Strong finance partner to spur Lufthansa Cargo subsidiary to new heights / Investment in internationalisation and expansion of special services / time:matters to become European market leader in courier, sameday and emergency logistics by 2010 Buchanan Capital Partners has taken out a majority stake in the Neu-Isenburgbased
specialist logistics company, time:matters, a wholly-owned subsidiary of Lufthansa Cargo AG. The new ownership structure is designed to expedite the expansion of the logistics expert, which specialises in express and sophisticated logistics services.
Neither company has disclosed details of the transaction.
Since its spin-off from Lufthansa Cargo in 2002, time:matters GmbH has grown profitably, posting two-digit increases in yearly revenues. To finance further growth, Lufthansa sought a solid and financially strong equity partner willing to invest in the company in the framework of a buyout. After scrutinising diverse options, it decided on the medium-size company finance house and growth investor Buchanan Capital Partners, headquartered in Starnberg.

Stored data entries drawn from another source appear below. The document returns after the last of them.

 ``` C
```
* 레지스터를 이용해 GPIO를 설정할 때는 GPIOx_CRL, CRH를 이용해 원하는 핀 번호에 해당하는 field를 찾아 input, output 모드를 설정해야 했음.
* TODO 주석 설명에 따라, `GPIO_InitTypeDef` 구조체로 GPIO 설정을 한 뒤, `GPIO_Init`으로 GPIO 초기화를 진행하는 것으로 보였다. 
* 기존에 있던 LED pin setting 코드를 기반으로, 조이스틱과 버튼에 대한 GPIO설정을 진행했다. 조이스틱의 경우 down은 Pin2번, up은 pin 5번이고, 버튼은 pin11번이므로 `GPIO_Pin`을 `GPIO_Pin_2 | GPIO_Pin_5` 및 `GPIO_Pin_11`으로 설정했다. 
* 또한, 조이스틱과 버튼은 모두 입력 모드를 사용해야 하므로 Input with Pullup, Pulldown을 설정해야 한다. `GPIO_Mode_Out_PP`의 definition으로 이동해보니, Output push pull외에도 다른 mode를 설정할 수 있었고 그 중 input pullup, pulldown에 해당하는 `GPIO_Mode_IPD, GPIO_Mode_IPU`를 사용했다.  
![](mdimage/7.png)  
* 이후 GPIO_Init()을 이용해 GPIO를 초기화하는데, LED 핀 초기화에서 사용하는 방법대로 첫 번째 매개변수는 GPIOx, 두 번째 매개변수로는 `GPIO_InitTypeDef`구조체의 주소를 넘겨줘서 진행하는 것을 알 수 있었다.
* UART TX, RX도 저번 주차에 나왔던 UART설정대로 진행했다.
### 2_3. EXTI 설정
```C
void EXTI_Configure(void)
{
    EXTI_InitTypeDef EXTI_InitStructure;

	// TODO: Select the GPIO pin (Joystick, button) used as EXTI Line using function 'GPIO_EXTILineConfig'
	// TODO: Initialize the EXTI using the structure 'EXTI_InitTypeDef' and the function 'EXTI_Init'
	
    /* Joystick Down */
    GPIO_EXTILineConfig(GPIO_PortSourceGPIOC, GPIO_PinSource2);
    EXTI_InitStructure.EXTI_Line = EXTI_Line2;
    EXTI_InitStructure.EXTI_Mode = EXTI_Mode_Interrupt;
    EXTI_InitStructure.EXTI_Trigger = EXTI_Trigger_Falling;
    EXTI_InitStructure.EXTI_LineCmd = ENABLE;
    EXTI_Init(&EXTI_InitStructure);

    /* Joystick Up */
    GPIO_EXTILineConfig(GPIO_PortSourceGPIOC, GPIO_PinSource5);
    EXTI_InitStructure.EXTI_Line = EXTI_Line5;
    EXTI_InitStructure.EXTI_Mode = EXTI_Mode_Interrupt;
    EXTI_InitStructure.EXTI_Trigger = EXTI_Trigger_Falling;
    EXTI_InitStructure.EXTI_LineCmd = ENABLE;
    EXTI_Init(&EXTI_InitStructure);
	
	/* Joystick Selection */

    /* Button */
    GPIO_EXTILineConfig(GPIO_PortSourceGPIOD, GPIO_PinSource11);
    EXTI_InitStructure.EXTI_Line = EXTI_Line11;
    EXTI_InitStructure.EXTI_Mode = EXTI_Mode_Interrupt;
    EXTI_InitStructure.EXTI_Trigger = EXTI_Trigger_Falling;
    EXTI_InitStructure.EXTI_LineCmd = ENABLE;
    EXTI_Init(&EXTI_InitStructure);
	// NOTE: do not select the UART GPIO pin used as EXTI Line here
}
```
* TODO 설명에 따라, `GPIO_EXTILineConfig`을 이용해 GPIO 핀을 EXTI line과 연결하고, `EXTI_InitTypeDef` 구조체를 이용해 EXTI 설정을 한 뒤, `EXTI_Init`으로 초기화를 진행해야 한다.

“Buchanan Capital Partners is for us the idea partner to lastingly underpin the successful organic growth of time:matters GmbH and fuel the company’s continued expansion. With this transaction, Lufthansa is entering such a close partnership with a private equity firm for the first time,” said Dr. Roland Busch, Lufthansa Cargo Executive Board Member Finance and Human Resources. Lufthansa Cargo has reinvested in a 49 per-cent stake in the logistics specialist. “We are convinced of the attractiveness of the business,“ said Dr. Busch who is retaining his seat on the advisory board of time:matters. He continued: “With the buyout, we are taking time:matters nearer its goal of becoming European market leader in courier, sameday
and emergency logistics by 2010.”
“The new ownership structure will generate a tailwind to help us spur the company further forward and realise additional potential. We are looking forward to a good future with strong partners, who are injecting not only capital but outstanding industry contacts and additional expertise. Our customers will profit from our company’s ongoing internationalisation,” observed Franz-Joseph Miller, Managing Director of time:matters, commenting on the transaction. “Since acquiring autonomy five years ago, time:matters has returned yearly revenue growth of more than 30 per cent and evolved into an established specialist for express and emergency logistics.”
For Buchanan Capital Partners, time:matters is a good example of how equity capital can be sensibly employed to fund lasting growth and, simultaneously, create addedvalue. The Starnberg finance house pursues a private equity model exclusively geared to funding the growth of medium-size companies and based on longer term partnership and cooperation.
“time:matters is an exceptionally well-positioned company with outstanding management. We are proud of concluding such a prestigous transaction within less than twelve months of setting up the Buchanan Funds,“ said a Buchanan Capital Partners spokesman, commenting on the successful buyout. Buchanan Capital Partners attaches major importance to partnership and close cooperation with Lufthansa Cargo.